Working data
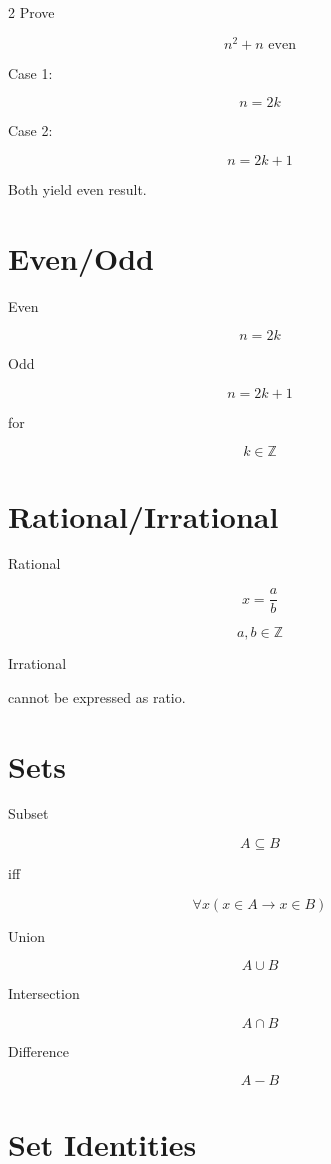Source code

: \documentclass[9pt]{article}
\begin{document}
\begin{multicols}{2}
Prove

\[
n^2+n \text{ even}
\]

Case 1:

\[
n=2k
\]

Case 2:

\[
n=2k+1
\]

Both yield even result.

\section*{Even/Odd}

Even

\[
n=2k
\]

Odd

\[
n=2k+1
\]

for

\[
k\in \mathbb Z
\]

\section*{Rational/Irrational}

Rational

\[
x=\frac ab
\]

\[
a,b\in\mathbb Z
\]

Irrational

cannot be expressed as ratio.

\section*{Sets}

Subset

\[
A\subseteq B
\]

iff

\[
\forall x(x\in A\rightarrow x\in B)
\]

Union

\[
A\cup B
\]

Intersection

\[
A\cap B
\]

Difference

\[
A-B
\]

\section*{Set Identities}


\end{multicols}
\end{document}

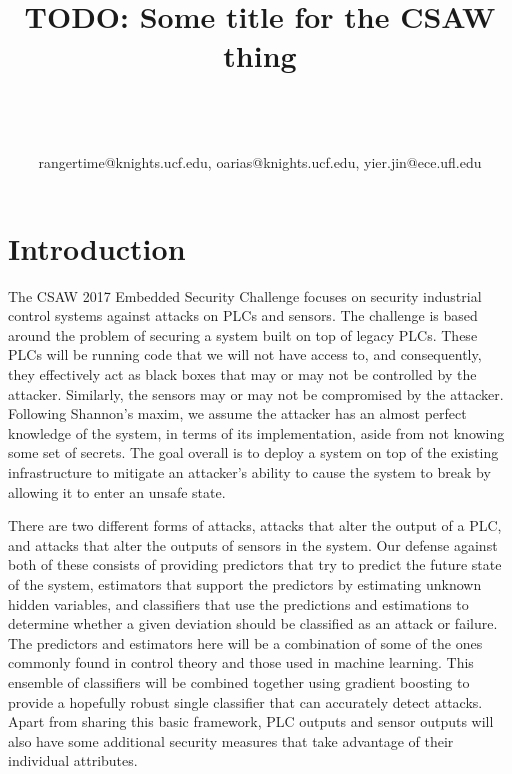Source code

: \documentclass[10pt,twocolumn]{IEEEtran}
\begin{document}
\title{TODO: Some title for the CSAW thing}

\author{\\
\\
\\
{rangertime@knights.ucf.edu, oarias@knights.ucf.edu, yier.jin@ece.ufl.edu}\vspace{-0.16in}\vspace{-0.2in}}

\maketitle
\pagestyle{empty}
\thispagestyle{empty}

\begin{abstract}

\end{abstract}

\section{Introduction}
The CSAW 2017 Embedded Security Challenge focuses on security industrial control systems against attacks on PLCs and sensors.
The challenge is based around the problem of securing a system built on top of legacy PLCs.
These PLCs will be running code that we will not have access to, and consequently, they effectively act as black boxes that may or may not be controlled by the attacker.
Similarly, the sensors may or may not be compromised by the attacker.
Following Shannon's maxim, we assume the attacker has an almost perfect knowledge of the system, in terms of its implementation, aside from not knowing some set of secrets.
The goal overall is to deploy a system on top of the existing infrastructure to mitigate an attacker's ability to cause the system to break by allowing it to enter an unsafe state.

There are two different forms of attacks, attacks that alter the output of a PLC, and attacks that alter the outputs of sensors in the system.
Our defense against both of these consists of providing predictors that try to predict the future state of the system, estimators that support the predictors by estimating unknown hidden variables, and classifiers that use the predictions and estimations to determine whether a given deviation should be classified as an attack or failure.
The predictors and estimators here will be a combination of some of the ones commonly found in control theory and those used in machine learning.
This ensemble of classifiers will be combined together using gradient boosting to provide a hopefully robust single classifier that can accurately detect attacks.
Apart from sharing this basic framework, PLC outputs and sensor outputs will also have some additional security measures that take advantage of their individual attributes.
\end{document}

About this task
Give only the number of lines above holding "security".

Solution to this task
2